CapsuleFinder is a program that detects capsule systems with high accuracy in proteic sequences. It is based on the use of HMM profiles for the detection of the essential proteins of capsule biogenesis and requires computational models describing the number of components and their genetic organization.
Extracellular capsules, when present, constitute the outermost layer of prokaryotic cells and establish the first contact between the microorganism and its environment. They fullfill a myriad of roles often linked to colonization and persistence.
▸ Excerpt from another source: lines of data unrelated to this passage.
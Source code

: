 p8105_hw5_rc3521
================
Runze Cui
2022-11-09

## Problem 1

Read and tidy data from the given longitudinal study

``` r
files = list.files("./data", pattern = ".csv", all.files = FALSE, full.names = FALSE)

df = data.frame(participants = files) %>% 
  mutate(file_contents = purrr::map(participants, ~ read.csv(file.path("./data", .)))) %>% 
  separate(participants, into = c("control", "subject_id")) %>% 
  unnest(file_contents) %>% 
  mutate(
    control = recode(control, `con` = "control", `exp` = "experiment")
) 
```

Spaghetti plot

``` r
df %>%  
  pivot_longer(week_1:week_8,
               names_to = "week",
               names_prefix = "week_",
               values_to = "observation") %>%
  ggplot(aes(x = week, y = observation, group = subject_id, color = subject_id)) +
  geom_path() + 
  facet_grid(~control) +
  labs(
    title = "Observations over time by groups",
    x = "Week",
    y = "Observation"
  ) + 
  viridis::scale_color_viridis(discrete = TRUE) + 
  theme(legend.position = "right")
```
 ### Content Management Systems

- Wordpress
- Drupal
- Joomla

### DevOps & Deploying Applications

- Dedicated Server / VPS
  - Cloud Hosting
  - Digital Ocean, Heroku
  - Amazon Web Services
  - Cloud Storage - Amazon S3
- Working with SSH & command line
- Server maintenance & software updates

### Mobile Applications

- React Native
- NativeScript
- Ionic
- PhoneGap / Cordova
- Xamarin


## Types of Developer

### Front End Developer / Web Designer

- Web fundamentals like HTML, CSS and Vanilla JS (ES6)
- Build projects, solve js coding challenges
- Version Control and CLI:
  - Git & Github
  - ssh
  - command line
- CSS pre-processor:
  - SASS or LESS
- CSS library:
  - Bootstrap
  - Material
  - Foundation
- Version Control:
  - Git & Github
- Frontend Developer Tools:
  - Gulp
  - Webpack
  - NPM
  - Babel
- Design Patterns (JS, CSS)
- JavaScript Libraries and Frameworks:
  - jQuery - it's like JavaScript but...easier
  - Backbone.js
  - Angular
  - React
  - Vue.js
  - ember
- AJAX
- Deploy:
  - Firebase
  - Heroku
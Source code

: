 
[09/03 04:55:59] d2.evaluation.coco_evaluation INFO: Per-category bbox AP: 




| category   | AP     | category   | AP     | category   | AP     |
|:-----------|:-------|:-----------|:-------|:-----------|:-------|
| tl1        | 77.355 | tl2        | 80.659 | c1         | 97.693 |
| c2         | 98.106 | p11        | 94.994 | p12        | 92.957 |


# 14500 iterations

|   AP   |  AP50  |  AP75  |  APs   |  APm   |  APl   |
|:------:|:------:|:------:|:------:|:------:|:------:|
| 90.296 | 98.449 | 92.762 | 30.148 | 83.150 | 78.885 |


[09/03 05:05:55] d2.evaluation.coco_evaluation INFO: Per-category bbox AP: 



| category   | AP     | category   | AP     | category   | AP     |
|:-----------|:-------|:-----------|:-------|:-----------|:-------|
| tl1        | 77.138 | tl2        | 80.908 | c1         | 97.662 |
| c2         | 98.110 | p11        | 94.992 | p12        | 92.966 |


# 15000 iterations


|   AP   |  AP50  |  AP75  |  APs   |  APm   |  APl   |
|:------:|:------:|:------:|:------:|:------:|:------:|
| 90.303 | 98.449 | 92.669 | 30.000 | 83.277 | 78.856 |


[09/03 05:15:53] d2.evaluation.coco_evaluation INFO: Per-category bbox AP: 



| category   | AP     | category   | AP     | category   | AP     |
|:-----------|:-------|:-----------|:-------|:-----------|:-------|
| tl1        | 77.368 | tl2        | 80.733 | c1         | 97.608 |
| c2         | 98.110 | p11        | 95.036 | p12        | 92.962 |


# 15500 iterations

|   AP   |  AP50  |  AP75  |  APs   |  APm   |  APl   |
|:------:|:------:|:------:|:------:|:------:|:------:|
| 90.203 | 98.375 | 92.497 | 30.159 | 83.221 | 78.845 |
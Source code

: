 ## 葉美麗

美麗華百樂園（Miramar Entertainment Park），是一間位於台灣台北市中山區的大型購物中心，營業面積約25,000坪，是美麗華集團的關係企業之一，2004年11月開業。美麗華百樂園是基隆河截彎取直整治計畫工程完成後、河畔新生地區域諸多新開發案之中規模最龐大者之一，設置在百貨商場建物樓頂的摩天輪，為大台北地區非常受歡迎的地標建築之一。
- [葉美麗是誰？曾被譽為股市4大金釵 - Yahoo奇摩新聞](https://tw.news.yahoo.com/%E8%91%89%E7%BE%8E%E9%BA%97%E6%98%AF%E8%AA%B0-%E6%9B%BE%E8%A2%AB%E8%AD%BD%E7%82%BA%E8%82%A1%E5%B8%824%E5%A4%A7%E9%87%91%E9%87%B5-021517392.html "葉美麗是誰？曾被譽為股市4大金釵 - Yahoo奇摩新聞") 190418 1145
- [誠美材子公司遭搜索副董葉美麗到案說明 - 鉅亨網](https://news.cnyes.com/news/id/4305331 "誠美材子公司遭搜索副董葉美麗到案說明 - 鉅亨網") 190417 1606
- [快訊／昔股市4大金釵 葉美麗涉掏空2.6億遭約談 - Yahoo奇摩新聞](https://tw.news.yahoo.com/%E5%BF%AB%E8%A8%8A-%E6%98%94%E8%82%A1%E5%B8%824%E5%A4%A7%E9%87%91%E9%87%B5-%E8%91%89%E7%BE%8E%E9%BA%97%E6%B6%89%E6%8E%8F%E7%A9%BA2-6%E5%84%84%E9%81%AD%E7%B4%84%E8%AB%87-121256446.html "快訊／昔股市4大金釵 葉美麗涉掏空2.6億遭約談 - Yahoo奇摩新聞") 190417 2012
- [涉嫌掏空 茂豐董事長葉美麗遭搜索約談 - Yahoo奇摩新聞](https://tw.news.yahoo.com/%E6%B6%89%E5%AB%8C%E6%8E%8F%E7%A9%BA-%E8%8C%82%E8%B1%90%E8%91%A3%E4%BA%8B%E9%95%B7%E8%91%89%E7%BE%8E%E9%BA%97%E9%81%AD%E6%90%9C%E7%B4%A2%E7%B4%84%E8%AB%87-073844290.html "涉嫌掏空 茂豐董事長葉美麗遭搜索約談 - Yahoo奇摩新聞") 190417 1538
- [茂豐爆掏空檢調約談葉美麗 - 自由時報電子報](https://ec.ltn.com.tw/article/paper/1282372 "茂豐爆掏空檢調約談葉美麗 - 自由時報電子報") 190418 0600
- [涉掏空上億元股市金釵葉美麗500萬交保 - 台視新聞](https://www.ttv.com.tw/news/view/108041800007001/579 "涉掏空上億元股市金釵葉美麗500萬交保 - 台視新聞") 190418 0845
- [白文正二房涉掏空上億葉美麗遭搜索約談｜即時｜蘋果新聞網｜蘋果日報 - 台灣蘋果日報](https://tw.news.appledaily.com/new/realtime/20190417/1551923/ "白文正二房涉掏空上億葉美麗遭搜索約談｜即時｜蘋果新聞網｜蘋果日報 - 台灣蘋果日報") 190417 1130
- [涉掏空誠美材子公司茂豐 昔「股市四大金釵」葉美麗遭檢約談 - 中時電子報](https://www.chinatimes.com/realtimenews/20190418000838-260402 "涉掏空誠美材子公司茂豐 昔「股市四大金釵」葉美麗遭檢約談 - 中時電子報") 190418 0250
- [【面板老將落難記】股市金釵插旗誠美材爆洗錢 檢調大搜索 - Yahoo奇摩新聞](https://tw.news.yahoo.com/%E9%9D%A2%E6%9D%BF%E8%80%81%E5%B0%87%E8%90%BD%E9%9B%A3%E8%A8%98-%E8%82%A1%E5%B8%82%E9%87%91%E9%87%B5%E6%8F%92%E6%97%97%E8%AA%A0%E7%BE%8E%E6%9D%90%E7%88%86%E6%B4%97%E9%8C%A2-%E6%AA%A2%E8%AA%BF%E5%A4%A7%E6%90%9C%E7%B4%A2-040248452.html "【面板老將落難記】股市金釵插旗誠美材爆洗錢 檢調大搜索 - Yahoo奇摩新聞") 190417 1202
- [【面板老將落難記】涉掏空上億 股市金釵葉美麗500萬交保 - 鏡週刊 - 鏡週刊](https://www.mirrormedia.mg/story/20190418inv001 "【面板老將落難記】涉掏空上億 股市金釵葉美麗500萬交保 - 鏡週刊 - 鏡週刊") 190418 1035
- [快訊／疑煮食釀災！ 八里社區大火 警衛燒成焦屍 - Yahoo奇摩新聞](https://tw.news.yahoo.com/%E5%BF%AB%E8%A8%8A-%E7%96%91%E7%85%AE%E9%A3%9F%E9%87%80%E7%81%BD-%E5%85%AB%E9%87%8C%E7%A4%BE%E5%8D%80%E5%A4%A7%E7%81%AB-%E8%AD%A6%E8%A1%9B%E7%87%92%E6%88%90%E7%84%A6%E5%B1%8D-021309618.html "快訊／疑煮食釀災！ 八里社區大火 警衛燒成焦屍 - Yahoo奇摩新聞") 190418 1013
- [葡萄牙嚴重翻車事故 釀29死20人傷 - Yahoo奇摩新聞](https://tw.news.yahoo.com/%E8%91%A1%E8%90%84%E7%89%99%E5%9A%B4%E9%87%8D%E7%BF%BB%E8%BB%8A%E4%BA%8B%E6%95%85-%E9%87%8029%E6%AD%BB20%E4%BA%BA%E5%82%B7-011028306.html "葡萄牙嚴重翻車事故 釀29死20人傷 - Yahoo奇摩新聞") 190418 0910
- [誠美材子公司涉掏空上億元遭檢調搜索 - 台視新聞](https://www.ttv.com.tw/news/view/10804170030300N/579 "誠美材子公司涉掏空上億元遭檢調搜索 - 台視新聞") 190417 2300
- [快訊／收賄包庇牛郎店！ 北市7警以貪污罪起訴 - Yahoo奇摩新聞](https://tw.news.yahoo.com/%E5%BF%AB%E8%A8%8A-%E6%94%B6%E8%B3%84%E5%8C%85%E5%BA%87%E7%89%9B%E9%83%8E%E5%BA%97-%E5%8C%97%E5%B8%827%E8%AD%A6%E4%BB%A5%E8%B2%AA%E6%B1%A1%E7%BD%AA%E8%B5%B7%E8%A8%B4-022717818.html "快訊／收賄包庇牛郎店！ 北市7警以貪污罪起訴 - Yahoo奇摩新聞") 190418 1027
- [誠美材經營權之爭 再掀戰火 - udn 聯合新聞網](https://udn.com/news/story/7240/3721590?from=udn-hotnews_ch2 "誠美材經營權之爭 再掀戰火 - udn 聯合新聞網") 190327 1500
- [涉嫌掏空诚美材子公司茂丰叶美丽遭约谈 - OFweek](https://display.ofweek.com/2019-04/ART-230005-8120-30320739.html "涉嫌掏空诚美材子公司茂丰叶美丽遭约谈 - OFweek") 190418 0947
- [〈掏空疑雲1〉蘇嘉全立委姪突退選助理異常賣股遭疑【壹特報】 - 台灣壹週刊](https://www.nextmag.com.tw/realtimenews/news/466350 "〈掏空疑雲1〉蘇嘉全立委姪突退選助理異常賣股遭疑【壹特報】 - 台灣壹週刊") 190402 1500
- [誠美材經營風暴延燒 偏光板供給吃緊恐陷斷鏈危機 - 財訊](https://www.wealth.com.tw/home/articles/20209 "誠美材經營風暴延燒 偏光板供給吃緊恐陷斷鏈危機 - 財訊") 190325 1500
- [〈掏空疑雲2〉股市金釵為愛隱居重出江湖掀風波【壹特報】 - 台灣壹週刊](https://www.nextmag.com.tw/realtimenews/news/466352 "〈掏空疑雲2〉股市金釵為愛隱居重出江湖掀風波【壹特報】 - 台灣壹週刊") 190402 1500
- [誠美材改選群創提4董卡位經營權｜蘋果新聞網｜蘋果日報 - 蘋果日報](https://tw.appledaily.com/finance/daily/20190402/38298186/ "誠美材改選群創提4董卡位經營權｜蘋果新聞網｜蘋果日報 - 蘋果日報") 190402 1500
The physical properties of capsules allow microorganisms to prevent dessication by retaining moisture near the cell surface and to protect cells from phagocytosis by grazing protozoa. Capsules also play an essential role during infection; they downregulate pro-inflammatory cytokines, protect cells against reactive oxygen species generated by the host, and help bacteria to evade phagocytosis and complement activation: Capsules also reduce the efficiency of antibiotics and cationic antimicrobial peptides.
Capsules are very diverse genetically can be synthesized through different pathways. Accordingly, we have designed eight different capsule models:
- Group I or Wxz/Wzy-dependent
- Group II and III or ABC-dependent
- PGA capsule (Poly-γ-d-glutamate proteic capsule)
- Synthase-dependent capsules, divided in two subtypes:
- Syn_has or Hyaluronic acid capsules
- Syn_cps3 or capsules of type cps3
- Group IV capsules are subdivided in three subtypes:
- GroupIV_f, based on Francisella tularensis GroupIV capsule
- GroupIV_e, based on Escherichia coli GroupIV capsule
- GroupIV_s, based on Salmonella sp. GroupIV capsule
Authors: Olaya Rendueles and Eduardo Rocha
Reference: Abundance and co-occurrence of extracellular capsules increase environmental breadth: Implications for the emergence of pathogens. Rendueles O, Garcia-Garcerà M, Néron B, Touchon M, Rocha EPC. PLoS Pathog. 2017 Jul 24;13(7):e1006525. doi: 10.1371/journal.ppat.1006525.